Jindal Saw extends fall post Q3 results

The stock dipped 8% to Rs 154, extending its Wednesday's 4% decline on BSE

steel, iron, Essar, Bhushan
SI Reporter Mumbai
Last Updated : Jan 25 2018 | 1:56 PM IST
Jindal Saw dipped 8% to Rs 154, extending Wednesday’s 4% decline on BSE after the company reported 19% growth in net profit at Rs 963 million for the quarter ended December 2017 (Q3FY18).  It had profit of Rs 807 million in the same quarter last fiscal.

Total income increased 49% to Rs 21,807 million from Rs 14,666 million in the corresponding quarter of previous year.

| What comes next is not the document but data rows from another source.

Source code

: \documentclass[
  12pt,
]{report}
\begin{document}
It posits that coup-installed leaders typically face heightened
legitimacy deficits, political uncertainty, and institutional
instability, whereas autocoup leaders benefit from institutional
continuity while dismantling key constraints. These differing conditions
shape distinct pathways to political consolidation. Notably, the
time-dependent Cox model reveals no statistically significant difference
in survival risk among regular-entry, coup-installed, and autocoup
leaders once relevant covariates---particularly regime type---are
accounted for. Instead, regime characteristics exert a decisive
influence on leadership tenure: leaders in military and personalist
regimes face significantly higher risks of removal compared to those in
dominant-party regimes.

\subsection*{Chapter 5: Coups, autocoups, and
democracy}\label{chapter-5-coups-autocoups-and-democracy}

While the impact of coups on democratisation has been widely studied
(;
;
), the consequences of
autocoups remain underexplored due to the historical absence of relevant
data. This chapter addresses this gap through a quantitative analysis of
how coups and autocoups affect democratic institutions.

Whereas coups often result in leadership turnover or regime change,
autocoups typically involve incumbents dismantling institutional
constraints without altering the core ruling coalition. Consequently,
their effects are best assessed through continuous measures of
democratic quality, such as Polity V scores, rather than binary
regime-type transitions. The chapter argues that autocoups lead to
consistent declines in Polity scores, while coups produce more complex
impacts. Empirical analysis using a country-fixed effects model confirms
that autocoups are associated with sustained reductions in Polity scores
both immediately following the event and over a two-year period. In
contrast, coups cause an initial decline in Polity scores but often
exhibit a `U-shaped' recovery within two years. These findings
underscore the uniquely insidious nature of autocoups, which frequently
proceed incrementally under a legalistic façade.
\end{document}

EBITDA (earnings before interest, tax, depreciation and amortization) margin declined to 14.45% from 18.75% in Q3FY17 and 19.68% in Q2FY18.

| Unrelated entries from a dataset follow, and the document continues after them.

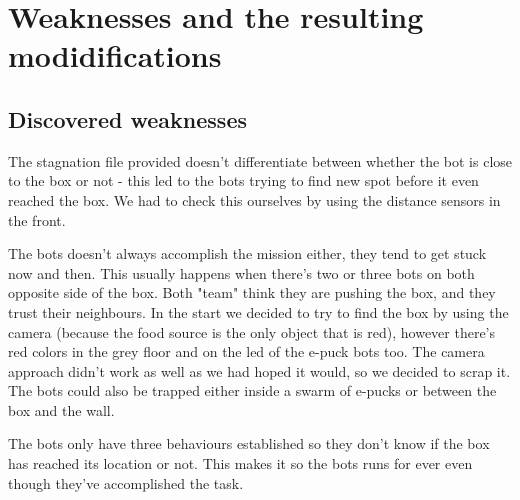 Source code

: \documentclass[12pt, a4paper]{article}
\begin{document}
\section{Weaknesses and the resulting modidifications}
\subsection{Discovered weaknesses}

The stagnation file provided doesn't differentiate between whether the bot is close to the box or not - this led to the bots trying to find new spot before it even reached the box. We had to check this ourselves by using the distance sensors in the front. 

The bots doesn't always accomplish the mission either, they tend to get stuck now and then. This usually happens when there's two or three bots on both opposite side of the box. Both "team" think they are pushing the box, and they trust their neighbours. 
In the start we decided to try to find the box by using the camera (because the food source is the only object that is red), however there's red colors in the grey floor and on the led of the e-puck bots too. The camera approach didn't work as well as we had hoped it would, so we decided to scrap it.
The bots could also be trapped either inside a swarm of e-pucks or between the box and the wall.

The bots only have three behaviours established so they don't know if the box has reached its location or not. This makes it so the bots runs for ever even though they've accomplished the task.
\end{document}
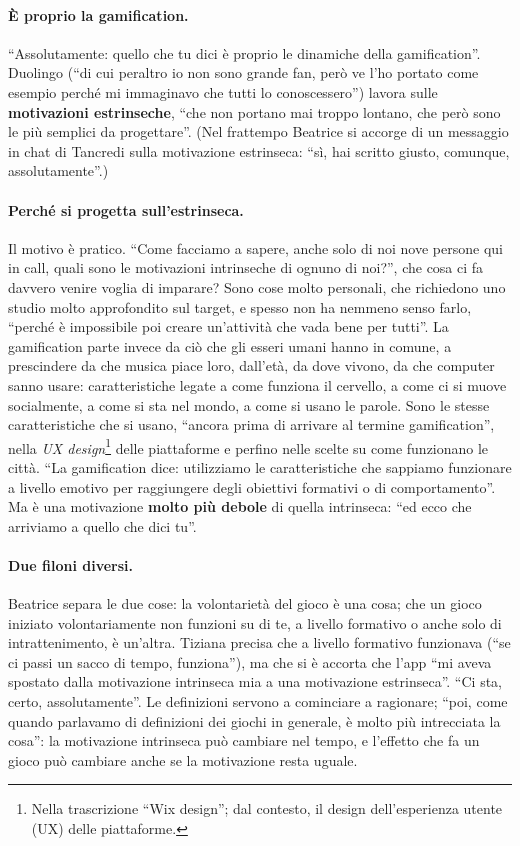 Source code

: \paragraph{È proprio la gamification.} ``Assolutamente: quello che tu dici è proprio
le dinamiche della gamification''. Duolingo (``di cui peraltro io non sono grande fan,
però ve l'ho portato come esempio perché mi immaginavo che tutti lo conoscessero'')
lavora sulle \textbf{motivazioni estrinseche}, ``che non portano mai troppo lontano,
che però sono le più semplici da progettare''. (Nel frattempo Beatrice si accorge di
un messaggio in chat di Tancredi sulla motivazione estrinseca: ``sì, hai scritto
giusto, comunque, assolutamente''.)

\paragraph{Perché si progetta sull'estrinseca.} Il motivo è pratico. ``Come facciamo
a sapere, anche solo di noi nove persone qui in call, quali sono le motivazioni
intrinseche di ognuno di noi?'', che cosa ci fa davvero venire voglia di imparare? Sono
cose molto personali, che richiedono uno studio molto approfondito sul target, e
spesso non ha nemmeno senso farlo, ``perché è impossibile poi creare un'attività che
vada bene per tutti''. La gamification parte invece da ciò che gli esseri umani hanno
in comune, a prescindere da che musica piace loro, dall'età, da dove vivono, da che
computer sanno usare: caratteristiche legate a come funziona il cervello, a come ci si
muove socialmente, a come si sta nel mondo, a come si usano le parole. Sono le stesse
caratteristiche che si usano, ``ancora prima di arrivare al termine gamification'',
nella \emph{UX design}\footnote{Nella trascrizione ``Wix design''; dal contesto, il
design dell'esperienza utente (UX) delle piattaforme.} delle piattaforme e perfino
nelle scelte su come funzionano le città. ``La gamification dice: utilizziamo le
caratteristiche che sappiamo funzionare a livello emotivo per raggiungere degli
obiettivi formativi o di comportamento''. Ma è una motivazione \textbf{molto più
debole} di quella intrinseca: ``ed ecco che arriviamo a quello che dici tu''.

\paragraph{Due filoni diversi.} Beatrice separa le due cose: la volontarietà del gioco
è una cosa; che un gioco iniziato volontariamente non funzioni su di te, a livello
formativo o anche solo di intrattenimento, è un'altra. Tiziana precisa che a livello
formativo funzionava (``se ci passi un sacco di tempo, funziona''), ma che si è
accorta che l'app ``mi aveva spostato dalla motivazione intrinseca mia a una
motivazione estrinseca''. ``Ci sta, certo, assolutamente''. Le definizioni servono a
cominciare a ragionare; ``poi, come quando parlavamo di definizioni dei giochi in
generale, è molto più intrecciata la cosa'': la motivazione intrinseca può cambiare
nel tempo, e l'effetto che fa un gioco può cambiare anche se la motivazione resta
uguale.

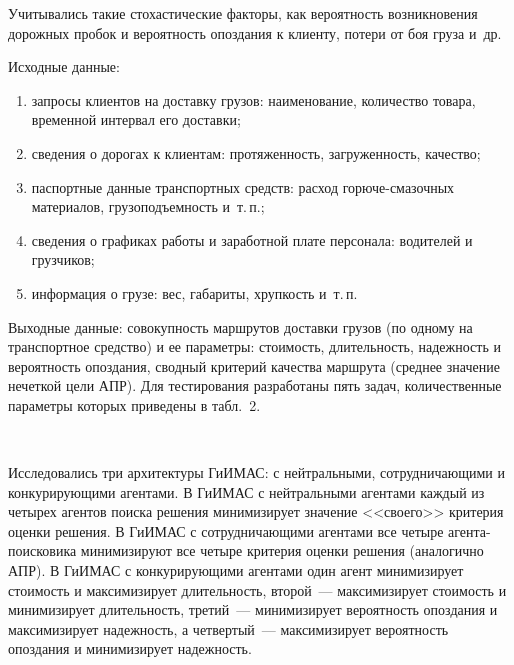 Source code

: \begin{multicols}{2}
Учитывались 
такие стохастические факторы, как вероятность возникновения дорожных 
пробок и вероятность опоздания к клиенту, потери от боя груза и~др.
  
  Исходные данные:
  \begin{enumerate}[(1)]
  \item запросы клиентов на доставку грузов: наименование, 
количество товара, временной интервал его доставки; 
\item сведения о дорогах к 
клиентам: протяженность, загруженность, качество;
\item паспортные данные 
транспортных средств: расход го\-рю\-че-сма\-зоч\-ных материалов, 
грузоподъемность и~т.\,п.; 
\item сведения о графиках работы и заработной плате 
персонала: водителей и грузчиков; 
\item информация о грузе: вес, габариты, 
хрупкость и~т.\,п. 
\end{enumerate}
  
  Выходные данные: совокупность маршрутов доставки грузов (по одному на 
транспортное средство) и ее параметры: стоимость, длительность, надежность и 
вероятность опоздания, сводный критерий качества маршрута (среднее 
значение нечеткой цели АПР). Для тестирования разработаны пять задач, 
количественные параметры которых приведены в табл.~2.
  
\begin{figure*} %
  \vspace*{9pt}
 \begin{center}
 \mbox{%
 \epsfxsize=113.371mm
 }
 \end{center}
 \vspace*{-6pt}
\end{figure*}

  Исследовались три архитектуры ГиИМАС: с нейтральными, 
сотрудничающими и конкурирующими агентами. В ГиИМАС с нейтральными 
агентами каждый из четырех агентов поиска решения минимизирует значение 
<<своего>> критерия оценки решения. В ГиИМАС с сотрудничающими 
агентами все четыре аген\-та-по\-иско\-ви\-ка минимизируют все четыре 
критерия оценки решения (аналогично АПР). В ГиИМАС с конкурирующими 
агентами один агент минимизирует стоимость и максимизирует длительность, 
второй~--- максимизирует стоимость и минимизирует длительность, третий~--- 
минимизирует вероятность опоздания и максимизирует надежность, а 
четвертый~--- максимизирует вероятность опоздания и минимизирует 
надежность. 
  

\end{multicols}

“As the Company is not producing steel rather commodities like steel, iron ore and cocking coal are raw materials for its products. Last few months have witnessed increased volatility in commodity prices including cocking coal and iron ore which is expected to impact the finished goods sale prices,” Jindal Saw said in a release.

Export of pipes from India has been impacted negatively to countries like USA, Europe and Mexico due to imposition of anti-dumping duties by these countries on Indian pipes. On the other hand India has seen dumping of seamless pipes by countries like china which has impacted the domestic demand. To provide a level playing field, India has imposed anti-dumping duties on import of seamless pipes from China which has supported the Indian Seamless pipe industry for some time, it added.

Jindal Saw is a leading global manufacturer and supplier of iron & steel pipe products, fittings and accessories with manufacturing facilities in India, USA, Europe and UAE (MENA).

In past six months, the stock rallied 80% as compared to 13% rise in the S&P BSE Sensex till Tuesday.